■ What is being asked ■
Exactly the lines from the first line of the listing through the line containing "a particular host." should appear in the output, unchanged.

--- Data for processing Enclosed Below ---

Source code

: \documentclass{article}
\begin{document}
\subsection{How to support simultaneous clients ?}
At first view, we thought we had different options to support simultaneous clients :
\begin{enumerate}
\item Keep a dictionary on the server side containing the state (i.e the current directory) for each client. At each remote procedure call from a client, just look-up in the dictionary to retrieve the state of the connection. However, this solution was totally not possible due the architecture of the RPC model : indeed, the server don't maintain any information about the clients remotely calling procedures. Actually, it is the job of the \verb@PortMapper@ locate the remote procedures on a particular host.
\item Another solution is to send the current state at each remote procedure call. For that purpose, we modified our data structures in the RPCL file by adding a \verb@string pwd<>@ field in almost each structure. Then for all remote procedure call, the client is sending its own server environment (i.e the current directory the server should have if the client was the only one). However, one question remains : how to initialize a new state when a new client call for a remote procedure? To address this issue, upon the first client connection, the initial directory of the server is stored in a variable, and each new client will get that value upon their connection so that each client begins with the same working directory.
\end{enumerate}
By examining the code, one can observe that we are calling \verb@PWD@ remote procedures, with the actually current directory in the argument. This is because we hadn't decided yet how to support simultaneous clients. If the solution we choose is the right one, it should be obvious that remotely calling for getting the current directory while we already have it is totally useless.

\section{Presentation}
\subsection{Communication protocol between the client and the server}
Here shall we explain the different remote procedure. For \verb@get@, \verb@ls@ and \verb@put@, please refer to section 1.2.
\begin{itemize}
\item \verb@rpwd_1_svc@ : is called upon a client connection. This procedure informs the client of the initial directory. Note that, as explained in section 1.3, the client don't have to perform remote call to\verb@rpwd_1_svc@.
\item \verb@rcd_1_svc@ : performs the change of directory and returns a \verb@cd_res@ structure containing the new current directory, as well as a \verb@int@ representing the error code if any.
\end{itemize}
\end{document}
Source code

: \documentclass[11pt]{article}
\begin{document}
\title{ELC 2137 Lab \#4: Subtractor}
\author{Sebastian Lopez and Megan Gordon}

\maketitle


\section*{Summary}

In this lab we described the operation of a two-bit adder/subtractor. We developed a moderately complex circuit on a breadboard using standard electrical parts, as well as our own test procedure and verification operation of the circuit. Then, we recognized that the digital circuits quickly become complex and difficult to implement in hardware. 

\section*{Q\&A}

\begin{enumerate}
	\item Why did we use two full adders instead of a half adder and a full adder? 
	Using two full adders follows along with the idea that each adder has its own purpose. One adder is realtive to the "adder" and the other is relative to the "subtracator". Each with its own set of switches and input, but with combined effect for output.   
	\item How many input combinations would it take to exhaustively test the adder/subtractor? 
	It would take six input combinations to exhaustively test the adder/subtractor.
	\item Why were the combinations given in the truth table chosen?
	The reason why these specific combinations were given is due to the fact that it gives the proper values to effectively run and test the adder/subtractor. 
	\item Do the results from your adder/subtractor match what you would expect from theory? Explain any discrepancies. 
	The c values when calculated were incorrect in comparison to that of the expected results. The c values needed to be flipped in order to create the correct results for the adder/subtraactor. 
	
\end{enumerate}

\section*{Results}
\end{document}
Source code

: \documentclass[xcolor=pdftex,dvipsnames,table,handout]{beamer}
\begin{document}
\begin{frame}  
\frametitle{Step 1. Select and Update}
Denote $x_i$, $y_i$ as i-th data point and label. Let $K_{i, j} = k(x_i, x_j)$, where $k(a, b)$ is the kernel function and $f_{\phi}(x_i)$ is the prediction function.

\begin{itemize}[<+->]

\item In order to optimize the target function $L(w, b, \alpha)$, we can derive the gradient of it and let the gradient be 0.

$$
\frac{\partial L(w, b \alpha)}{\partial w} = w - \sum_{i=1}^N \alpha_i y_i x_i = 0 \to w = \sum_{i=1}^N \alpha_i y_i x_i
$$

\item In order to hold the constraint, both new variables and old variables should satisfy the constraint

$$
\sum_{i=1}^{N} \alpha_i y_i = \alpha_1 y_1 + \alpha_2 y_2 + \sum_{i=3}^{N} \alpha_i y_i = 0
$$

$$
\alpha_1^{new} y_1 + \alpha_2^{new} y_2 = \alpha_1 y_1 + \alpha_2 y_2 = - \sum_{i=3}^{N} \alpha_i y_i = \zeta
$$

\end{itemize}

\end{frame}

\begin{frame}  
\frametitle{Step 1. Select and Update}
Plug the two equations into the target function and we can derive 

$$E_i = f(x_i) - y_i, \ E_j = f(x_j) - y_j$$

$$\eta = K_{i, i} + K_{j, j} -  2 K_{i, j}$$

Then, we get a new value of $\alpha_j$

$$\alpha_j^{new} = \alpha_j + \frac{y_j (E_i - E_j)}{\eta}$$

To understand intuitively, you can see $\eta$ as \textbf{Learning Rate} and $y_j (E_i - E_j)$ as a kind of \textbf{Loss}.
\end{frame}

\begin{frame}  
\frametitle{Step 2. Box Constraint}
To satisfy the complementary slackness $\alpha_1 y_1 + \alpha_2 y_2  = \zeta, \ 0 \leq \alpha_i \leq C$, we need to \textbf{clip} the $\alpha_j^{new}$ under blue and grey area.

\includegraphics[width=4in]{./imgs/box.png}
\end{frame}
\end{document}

--- End of Enclosed Data for processing ---

■ Task solution ■
Source code

: \documentclass{article}
\begin{document}
\subsection{How to support simultaneous clients ?}
At first view, we thought we had different options to support simultaneous clients :
\begin{enumerate}
\item Keep a dictionary on the server side containing the state (i.e the current directory) for each client. At each remote procedure call from a client, just look-up in the dictionary to retrieve the state of the connection. However, this solution was totally not possible due the architecture of the RPC model : indeed, the server don't maintain any information about the clients remotely calling procedures. Actually, it is the job of the \verb@PortMapper@ locate the remote procedures on a particular host.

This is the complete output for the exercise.